Task item: Print, from the listing below, the lines starting at the line containing "to be done\\" and ending at the line containing "only these PJL commands\\", exactly as they stand, and print nothing else.

Given information:
────────────────────
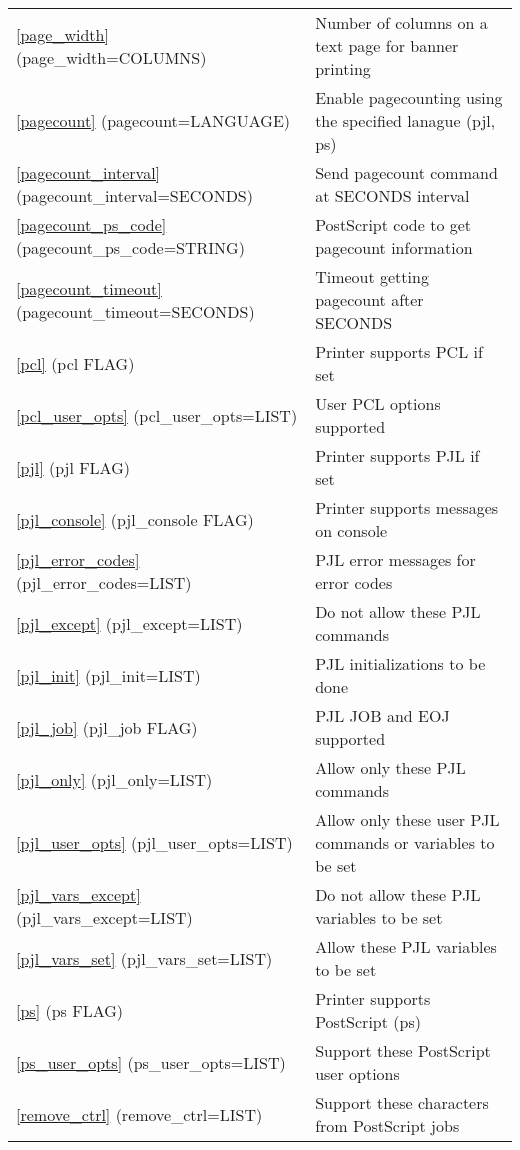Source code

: \documentclass[a4paper]{article}
\begin{document}
\begin{table}[tbp]
\begin{center}
\begin{tabular}{ll}
{\ttfamily \ref{page_width} {(page\_width=COLUMNS)}}&  Number of columns on a text page for banner printing\\ 
{\ttfamily \ref{pagecount} {(pagecount=LANGUAGE)}}&  Enable pagecounting using the specified lanague (pjl, ps)\\ 
{\ttfamily \ref{pagecount_interval} {(pagecount\_interval=SECONDS)}}&  Send pagecount command at SECONDS interval\\ 
{\ttfamily \ref{pagecount_ps_code} {(pagecount\_ps\_code=STRING)}}&  PostScript code to get pagecount information\\ 
{\ttfamily \ref{pagecount_timeout} {(pagecount\_timeout=SECONDS)}}&  Timeout getting pagecount after SECONDS\\ 
{\ttfamily \ref{pcl} {(pcl FLAG)}}&  Printer supports PCL if set\\ 
{\ttfamily \ref{pcl_user_opts} {(pcl\_user\_opts=LIST)}}&  User PCL options supported\\ 
{\ttfamily \ref{pjl} {(pjl FLAG)}}&  Printer supports PJL if set\\ 
{\ttfamily \ref{pjl_console} {(pjl\_console FLAG)}}&  Printer supports messages on console\\ 
{\ttfamily \ref{pjl_error_codes} {(pjl\_error\_codes=LIST)}}&  PJL error messages for error codes\\ 
{\ttfamily \ref{pjl_except} {(pjl\_except=LIST)}}&  Do not allow these PJL commands\\ 
{\ttfamily \ref{pjl_init} {(pjl\_init=LIST)}}&  PJL initializations to be done\\ 
{\ttfamily \ref{pjl_job} {(pjl\_job FLAG)}}&  PJL JOB and EOJ supported\\ 
{\ttfamily \ref{pjl_only} {(pjl\_only=LIST)}}&  Allow only these PJL commands\\ 
{\ttfamily \ref{pjl_user_opts} {(pjl\_user\_opts=LIST)}}&  Allow only these user PJL commands or variables to be set\\ 
{\ttfamily \ref{pjl_vars_except} {(pjl\_vars\_except=LIST)}}&  Do not allow these PJL variables to be set\\ 
{\ttfamily \ref{pjl_vars_set} {(pjl\_vars\_set=LIST)}}&  Allow these PJL variables to be set\\ 
{\ttfamily \ref{ps} {(ps FLAG)}}&  Printer supports PostScript (ps)\\ 
{\ttfamily \ref{ps_user_opts} {(ps\_user\_opts=LIST)}}&  Support these PostScript user options\\ 
{\ttfamily \ref{remove_ctrl} {(remove\_ctrl=LIST)}}&  Support these characters from PostScript jobs\\ 
\end{tabular}
\end{center}
\end{table}
\end{document}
────────────────────
Answer section:
{\ttfamily \ref{pjl_init} {(pjl\_init=LIST)}}&  PJL initializations to be done\\ 
{\ttfamily \ref{pjl_job} {(pjl\_job FLAG)}}&  PJL JOB and EOJ supported\\ 
{\ttfamily \ref{pjl_only} {(pjl\_only=LIST)}}&  Allow only these PJL commands\\ 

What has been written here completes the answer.